Integration with other APIs

Ever need to integrate with another product or want to prototype something really quickly. For this example imagine you need to integrate with another API from another team but the API isn't ready. You need to start testing your part of the project but you don't want to spent a long time with a custom implementation?

No, problem just spin up a web API using OmniShell. Let's say the API you depend on needs to return a list of users. We'll just mock up the request.

Get-WebServer | Stop-WebServer

Start-WebServer -Uri "http://localhost/api/Users" -OnRequest {
param ([string] $uri, [string] $method, [string] $data, [string] $headers)

$users = @()
$users += @{ Name = "John Doe"; Age = 21; }
$users += @{ Name = "Jane Doe"; Age = 32; }

return @{ Message = ($users | ConvertTo-Json); ContentType = "application/json" }
}

Ok, so what if we wanted to simulate a failure?

Get-WebServer | Stop-WebServer

Start-WebServer -Uri "http://localhost/api/Users" -OnRequest {
param ([string] $uri, [string] $method, [string] $data, [string] $headers)

$users = @()
$users += @{ Name = "John Doe"; Age = 21; }
$users += @{ Name = "Jane Doe"; Age = 32; }

#return @{ Message = ($users | ConvertTo-Json); ContentType = "application/json" }
return @{ StatusCode = 500; Message = "Boom, something went wrong..." }
}

This will now return the follow response.

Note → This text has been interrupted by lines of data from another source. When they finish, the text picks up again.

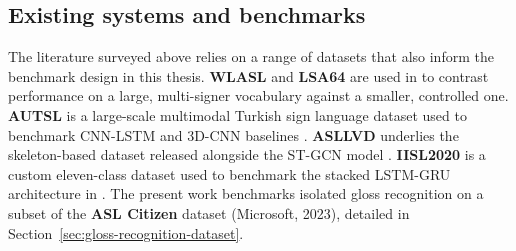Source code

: \subsection{Existing systems and benchmarks}
\label{sec:existing-systems-benchmarks}

The literature surveyed above relies on a range of datasets that also inform the
benchmark design in this thesis. \textbf{WLASL} and \textbf{LSA64} are used in
\cite{bohacek2022spoter} to contrast performance on a large, multi-signer
vocabulary against a smaller, controlled one. \textbf{AUTSL} is a large-scale
multimodal Turkish sign language dataset used to benchmark CNN-LSTM and 3D-CNN
baselines \cite{modalities2022review}. \textbf{ASLLVD} underlies the
skeleton-based dataset released alongside the ST-GCN model
\cite{correia2019stgcn}. \textbf{IISL2020} is a custom eleven-class dataset used
to benchmark the stacked LSTM-GRU architecture in \cite{deepsign2022}. The
present work benchmarks isolated gloss recognition on a subset of the
\textbf{ASL Citizen} dataset (Microsoft, 2023), detailed in
Section~\ref{sec:gloss-recognition-dataset}.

Request URL:http://localhost/api/Users
Request Method:GET
Status Code:500 InternalServerError
Content: Boom, something went wrong...

OK, but what if we wanted to send an error 500 but with a custom status description?

Get-WebServer | Stop-WebServer

Start-WebServer -Uri "http://localhost/api/Users" -OnRequest {
param ([string] $uri, [string] $method, [string] $data, [string] $headers)

$users = @()
$users += @{ Name = "John Doe"; Age = 21; }
$users += @{ Name = "Jane Doe"; Age = 32; }

#return @{ Message = ($users | ConvertTo-Json); ContentType = "application/json" }
return @{ StatusCode = 500; StatusDescription = "Nope..."; Message = "Boom, something went wrong..." }
}

This will now return the follow response.

Request URL:http://localhost/api/Users
Request Method:GET
Status Code:500 Nope....
Content: Boom, something went wrong...

You can also do more advance scenarios to support multiple URIs in one server.

Get-WebServer | Stop-WebServer

Start-WebServer -Uri "http://localhost/api/Users" -OnRequest {
param ([string] $uri, [string] $method, [string] $data, [string] $headers)

if ($uri.ToLower().EndsWith("/api/users")) {
$users = @()
$users += @{ Name = "John Doe"; Age = 21; }
$users += @{ Name = "Jane Doe"; Age = 32; }

return @{ Message = ($users | ConvertTo-Json); ContentType = "application/json" }
}

if ($uri.ToLower().EndsWith("/api/users/1")) {
$user = @{ Name = "John Doe"; Age = 21; }
return @{ Message = ($user | ConvertTo-Json); ContentType = "application/json" }
}

return @{ StatusCode = 404 }
}

This server will now response to "api/Users" and to the "api/Users/1" request. All other request will result in a response of 404 : Not Found.

You can see how easy it is to start a web server and deliver content. You can deliver as much content as you want and however you want all in PowerShell!

I'd be very interested to know if you find this cmdlet interesting and in what ways you end up using it.